On February 12th, we hosted a live webinar—Simple Steps to Distributed Deep Learning on Databricks—with Yifan Cao, Senior Product Manager, Machine Learning and Bago Amirbekian, Machine Learning Software engineer at Databricks.
In this webinar, we covered some of the latest innovations brought into the Databricks Unified Analytics Platform for Machine Learning, specifically distributed deep learning.
In particular, we talked about:
- How distributed deep learning works and existing frameworks, specifically Horovod.
- How Databricks is making it easy for data scientists to migrate their single-machine workloads to distributed workloads, at all stages of a deep learning project.
- A demo of distributed deep learning training using some of our latest capabilities, including Databricks Runtime for Machine Learning and HorovodRunner.
We demonstrated some of these concepts from data prep to model building and inference, using Keras (TensorFlow backend), Horovod, TensorBoard, and PySpark on Databricks, and here is a link to our notebook to get started today:
Toward the end, we held a Q&A, and below are the questions and their answers.
Q: Based on your experience of working with your customers, what do you see as the biggest challenges to adopting distributed DL?
We see two types of challenges based on our experiences: organizational and technical.
Organizationally, the majority of our enterprise customers are early in adopting Deep Learning. These early adopters focus on exploring use cases and proving the business value with sample datasets. For these customers who have proven business value, in almost every single case, they are looking for a scalable and easy-to-use solution for distributed Deep Learning. We expect increasingly more customers looking for distributed DL solutions, because a considerable number of enterprise customers started their Deep Learning initiatives within the last 1-2 years.
On the technical front, we generally see three types of questions for distributed DL. First, many customers ask about data I/O during training. We recommend our customers to preprocess raw data and save to a persistent storage, and then use a high-performance FUSE mount (see our published solutions) to access data during training. Second, many distributed DL solutions tend to be low-level and not scalable. We built HorovodRunner, focusing on ease-of-use and scalability while achieving performance parity with single node DL training. Finally, tuning performance becomes ever more important, and the tradeoffs are different in a distributed context. For instance, an user might prefer a smaller network with less regularization than a big network with high regularization for performance. We are exploring solutions to make it easy & efficient for our users to tune distributed DL models.

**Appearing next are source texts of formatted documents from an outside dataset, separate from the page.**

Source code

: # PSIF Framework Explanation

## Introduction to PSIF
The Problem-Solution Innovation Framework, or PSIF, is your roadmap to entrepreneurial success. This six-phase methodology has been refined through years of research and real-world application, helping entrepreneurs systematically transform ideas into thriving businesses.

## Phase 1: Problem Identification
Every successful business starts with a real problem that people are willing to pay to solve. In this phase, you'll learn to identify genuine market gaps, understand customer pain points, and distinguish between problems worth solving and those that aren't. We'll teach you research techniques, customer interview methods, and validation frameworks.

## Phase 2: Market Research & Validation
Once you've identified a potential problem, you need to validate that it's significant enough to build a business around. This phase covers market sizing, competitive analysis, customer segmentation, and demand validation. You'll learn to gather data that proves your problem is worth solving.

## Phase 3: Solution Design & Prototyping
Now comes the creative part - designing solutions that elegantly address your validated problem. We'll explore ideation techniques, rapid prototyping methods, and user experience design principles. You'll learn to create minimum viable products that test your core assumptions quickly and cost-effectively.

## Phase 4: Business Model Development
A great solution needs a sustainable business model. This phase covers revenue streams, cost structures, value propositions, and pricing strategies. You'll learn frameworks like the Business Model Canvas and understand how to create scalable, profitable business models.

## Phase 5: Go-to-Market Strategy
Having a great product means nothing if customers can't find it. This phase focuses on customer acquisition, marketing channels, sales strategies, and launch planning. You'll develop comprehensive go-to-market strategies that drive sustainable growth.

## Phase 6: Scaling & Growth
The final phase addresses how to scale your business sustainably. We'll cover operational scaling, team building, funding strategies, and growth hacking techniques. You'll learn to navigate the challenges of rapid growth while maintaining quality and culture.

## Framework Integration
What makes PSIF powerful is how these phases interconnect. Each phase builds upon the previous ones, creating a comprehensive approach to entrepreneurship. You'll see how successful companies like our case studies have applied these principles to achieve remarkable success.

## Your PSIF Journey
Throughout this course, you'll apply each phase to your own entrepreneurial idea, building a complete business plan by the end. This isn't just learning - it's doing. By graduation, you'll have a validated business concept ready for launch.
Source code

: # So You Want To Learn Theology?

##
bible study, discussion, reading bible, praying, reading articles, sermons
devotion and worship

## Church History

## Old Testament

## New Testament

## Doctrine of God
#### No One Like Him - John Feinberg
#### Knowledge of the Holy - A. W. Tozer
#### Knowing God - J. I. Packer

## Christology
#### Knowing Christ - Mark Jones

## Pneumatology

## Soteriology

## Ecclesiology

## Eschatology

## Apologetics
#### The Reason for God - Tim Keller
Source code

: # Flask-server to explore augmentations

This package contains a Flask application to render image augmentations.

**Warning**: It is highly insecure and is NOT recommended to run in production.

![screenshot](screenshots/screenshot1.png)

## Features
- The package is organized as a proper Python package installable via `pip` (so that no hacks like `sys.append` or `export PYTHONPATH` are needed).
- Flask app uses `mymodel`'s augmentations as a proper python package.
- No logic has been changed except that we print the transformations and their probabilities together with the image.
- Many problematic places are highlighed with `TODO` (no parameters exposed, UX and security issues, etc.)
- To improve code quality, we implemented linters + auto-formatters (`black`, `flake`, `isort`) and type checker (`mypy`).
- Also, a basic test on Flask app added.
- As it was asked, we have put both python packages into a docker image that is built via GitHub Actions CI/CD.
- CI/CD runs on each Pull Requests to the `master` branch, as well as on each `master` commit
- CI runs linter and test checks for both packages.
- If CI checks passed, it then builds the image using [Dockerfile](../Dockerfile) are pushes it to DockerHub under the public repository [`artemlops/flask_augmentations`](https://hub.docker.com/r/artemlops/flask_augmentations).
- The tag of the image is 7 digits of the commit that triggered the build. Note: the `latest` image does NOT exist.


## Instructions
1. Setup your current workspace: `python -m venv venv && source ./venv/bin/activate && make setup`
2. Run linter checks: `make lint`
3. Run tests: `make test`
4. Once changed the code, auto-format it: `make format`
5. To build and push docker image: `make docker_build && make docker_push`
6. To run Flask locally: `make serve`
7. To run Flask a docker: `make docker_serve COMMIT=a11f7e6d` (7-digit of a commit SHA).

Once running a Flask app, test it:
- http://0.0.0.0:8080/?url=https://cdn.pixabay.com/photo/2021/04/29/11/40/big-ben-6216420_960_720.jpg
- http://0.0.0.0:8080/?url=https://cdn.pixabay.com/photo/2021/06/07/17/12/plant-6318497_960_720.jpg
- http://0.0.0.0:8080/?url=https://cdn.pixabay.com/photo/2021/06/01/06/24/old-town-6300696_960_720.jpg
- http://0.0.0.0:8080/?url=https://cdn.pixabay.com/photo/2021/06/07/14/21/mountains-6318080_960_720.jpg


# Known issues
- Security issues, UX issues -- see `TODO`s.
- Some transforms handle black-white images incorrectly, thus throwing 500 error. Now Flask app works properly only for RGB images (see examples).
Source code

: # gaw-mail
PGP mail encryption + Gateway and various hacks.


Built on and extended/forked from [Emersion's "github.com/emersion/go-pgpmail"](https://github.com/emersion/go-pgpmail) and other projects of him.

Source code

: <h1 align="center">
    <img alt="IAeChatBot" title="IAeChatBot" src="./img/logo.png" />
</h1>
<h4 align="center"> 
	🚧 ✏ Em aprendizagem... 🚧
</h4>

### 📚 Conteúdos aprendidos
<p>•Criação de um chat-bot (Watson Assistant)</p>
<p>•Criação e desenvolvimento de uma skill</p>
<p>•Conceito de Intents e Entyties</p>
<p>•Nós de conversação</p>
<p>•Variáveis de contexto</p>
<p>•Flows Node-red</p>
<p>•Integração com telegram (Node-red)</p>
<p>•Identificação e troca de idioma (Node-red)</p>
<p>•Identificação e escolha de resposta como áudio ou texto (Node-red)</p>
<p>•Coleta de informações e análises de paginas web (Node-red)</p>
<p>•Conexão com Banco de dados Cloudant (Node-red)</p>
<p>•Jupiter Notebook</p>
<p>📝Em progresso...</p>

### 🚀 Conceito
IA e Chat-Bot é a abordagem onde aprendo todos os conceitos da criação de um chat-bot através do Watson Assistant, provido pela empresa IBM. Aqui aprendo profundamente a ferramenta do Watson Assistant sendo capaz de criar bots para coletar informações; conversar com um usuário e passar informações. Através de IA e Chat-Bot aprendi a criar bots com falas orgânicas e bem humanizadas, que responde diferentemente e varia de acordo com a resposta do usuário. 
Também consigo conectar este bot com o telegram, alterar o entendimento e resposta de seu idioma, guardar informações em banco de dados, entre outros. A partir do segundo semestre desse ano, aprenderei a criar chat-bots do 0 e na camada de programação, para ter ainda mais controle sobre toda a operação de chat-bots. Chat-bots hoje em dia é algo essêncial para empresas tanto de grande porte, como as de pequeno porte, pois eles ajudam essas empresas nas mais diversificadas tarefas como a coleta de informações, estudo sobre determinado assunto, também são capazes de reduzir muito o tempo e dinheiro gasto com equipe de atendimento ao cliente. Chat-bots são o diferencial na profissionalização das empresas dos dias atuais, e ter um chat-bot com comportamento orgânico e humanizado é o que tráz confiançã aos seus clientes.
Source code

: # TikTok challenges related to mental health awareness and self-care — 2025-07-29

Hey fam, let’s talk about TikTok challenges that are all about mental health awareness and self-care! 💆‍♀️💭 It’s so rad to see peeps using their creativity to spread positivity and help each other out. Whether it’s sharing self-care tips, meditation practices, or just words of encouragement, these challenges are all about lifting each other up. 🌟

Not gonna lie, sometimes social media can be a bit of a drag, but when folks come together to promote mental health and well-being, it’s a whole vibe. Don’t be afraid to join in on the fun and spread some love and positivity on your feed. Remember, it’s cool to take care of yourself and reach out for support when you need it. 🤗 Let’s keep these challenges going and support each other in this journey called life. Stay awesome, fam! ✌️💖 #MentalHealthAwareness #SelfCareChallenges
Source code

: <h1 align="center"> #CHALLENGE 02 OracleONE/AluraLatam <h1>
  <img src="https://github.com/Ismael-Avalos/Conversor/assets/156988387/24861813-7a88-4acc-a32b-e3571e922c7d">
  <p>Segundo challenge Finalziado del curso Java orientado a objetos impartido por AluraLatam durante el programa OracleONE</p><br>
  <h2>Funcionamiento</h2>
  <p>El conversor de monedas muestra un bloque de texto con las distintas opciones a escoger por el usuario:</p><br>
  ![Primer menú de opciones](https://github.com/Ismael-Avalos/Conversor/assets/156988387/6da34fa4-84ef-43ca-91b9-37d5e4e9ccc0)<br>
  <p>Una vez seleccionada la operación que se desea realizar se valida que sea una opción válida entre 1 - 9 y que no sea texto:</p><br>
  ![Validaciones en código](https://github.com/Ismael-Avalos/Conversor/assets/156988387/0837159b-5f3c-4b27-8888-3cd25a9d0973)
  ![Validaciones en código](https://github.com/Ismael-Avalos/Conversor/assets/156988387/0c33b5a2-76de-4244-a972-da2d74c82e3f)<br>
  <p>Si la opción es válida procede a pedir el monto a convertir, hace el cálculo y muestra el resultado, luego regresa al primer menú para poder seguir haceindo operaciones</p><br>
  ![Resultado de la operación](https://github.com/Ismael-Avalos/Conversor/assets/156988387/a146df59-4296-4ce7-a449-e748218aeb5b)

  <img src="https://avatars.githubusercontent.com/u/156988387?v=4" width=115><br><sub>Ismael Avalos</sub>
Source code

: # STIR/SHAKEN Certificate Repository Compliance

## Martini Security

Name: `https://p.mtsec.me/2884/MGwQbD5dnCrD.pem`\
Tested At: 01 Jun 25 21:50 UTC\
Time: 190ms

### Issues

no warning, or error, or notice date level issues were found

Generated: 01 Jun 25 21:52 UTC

Q: Regarding to Tensorflow/Keras access Blob/S3 via mount point: would it be possible to ingest data without mounting? For example, if my data is not inside a single Azure container, it would be a challenging to mount blobs/containers.
Yes, it is possible to read data directly from Blob/S3 without mounting. However, the read & write throughput would not be nearly as good as a mount that is optimized for high-performance data access, which is important for distributed DL training.
Q: How do you chose the parameters for models, like steps, epochs, etc?
Parameters such as model architecture, batch size, and learning rate tend to have the important impact on DL training model performance. Epochs usually don’t matter as much, as long as the users run enough epochs and are satisfied with the model performance.
You can watch our Deep Learning Fundamentals Series to learn more.
Q: What is the size limit for DBFS?
DBFS is an optimized interface to S3. So, it inherits the same limits as you would using S3. Per S3 FAQ, the total number of objects that can be stored is unlimited, and individual objects can range from 0 to 5TB in size.
Q: How much efficiency loss is there due to parallelization? (How much more CPU time needed to converge?)
Scaling efficiency depends on several factors, including model architecture and parameters. Efficiency loss is due to communication overhead across the distributed network during model training. In our tests of scaling efficiency using HorovodRunner, the average scaling efficiency is 70-80%.
Q: How to load a Keras deep learning model on Apache Spark cluster workers rather than drivers, and how to score that model using the workers?
We recommend use MLflow to load and deploy models. You can find details here.
Q: What does MPI command mean?
MPI is a standard interface for communication between distributed workers. Implementations of MPI have long been used in high-performance computing contexts. The open-sourced Horovod is implemented using MPIs. One key benefit of HorovodRunner is that it abstracts the execution of complicated MPI commands. With HorovodRunner, users don’t need to know MPIs and can still distribute DL training.